--- Aim of the task ---
Count the lines below with the string "easy" in them. Only the number should be given.

--- Input for this task ---

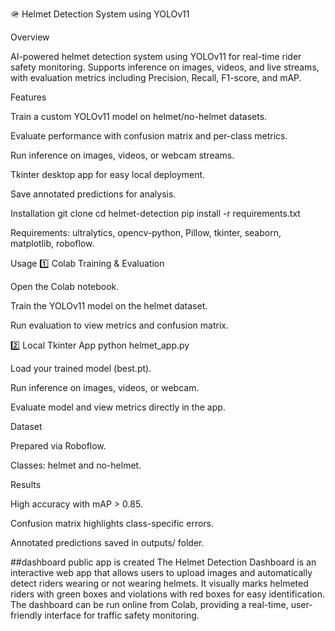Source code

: 🪖 Helmet Detection System using YOLOv11






Overview

AI-powered helmet detection system using YOLOv11 for real-time rider safety monitoring.
Supports inference on images, videos, and live streams, with evaluation metrics including Precision, Recall, F1-score, and mAP.

Features

Train a custom YOLOv11 model on helmet/no-helmet datasets.

Evaluate performance with confusion matrix and per-class metrics.

Run inference on images, videos, or webcam streams.

Tkinter desktop app for easy local deployment.

Save annotated predictions for analysis.

Installation
git clone <your-repo-url>
cd helmet-detection
pip install -r requirements.txt


Requirements: ultralytics, opencv-python, Pillow, tkinter, seaborn, matplotlib, roboflow.

Usage
1️⃣ Colab Training & Evaluation

Open the Colab notebook.

Train the YOLOv11 model on the helmet dataset.

Run evaluation to view metrics and confusion matrix.

2️⃣ Local Tkinter App
python helmet_app.py


Load your trained model (best.pt).

Run inference on images, videos, or webcam.

Evaluate model and view metrics directly in the app.

Dataset

Prepared via Roboflow.

Classes: helmet and no-helmet.

Results

High accuracy with mAP > 0.85.

Confusion matrix highlights class-specific errors.

Annotated predictions saved in outputs/ folder.

##dashboard public app is created 
The Helmet Detection Dashboard is an interactive web app that allows users to upload images and automatically detect riders wearing or not wearing helmets. It visually marks helmeted riders with green boxes and violations with red boxes for easy identification. The dashboard can be run online from Colab, providing a real-time, user-friendly interface for traffic safety monitoring.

--- Response area ---
2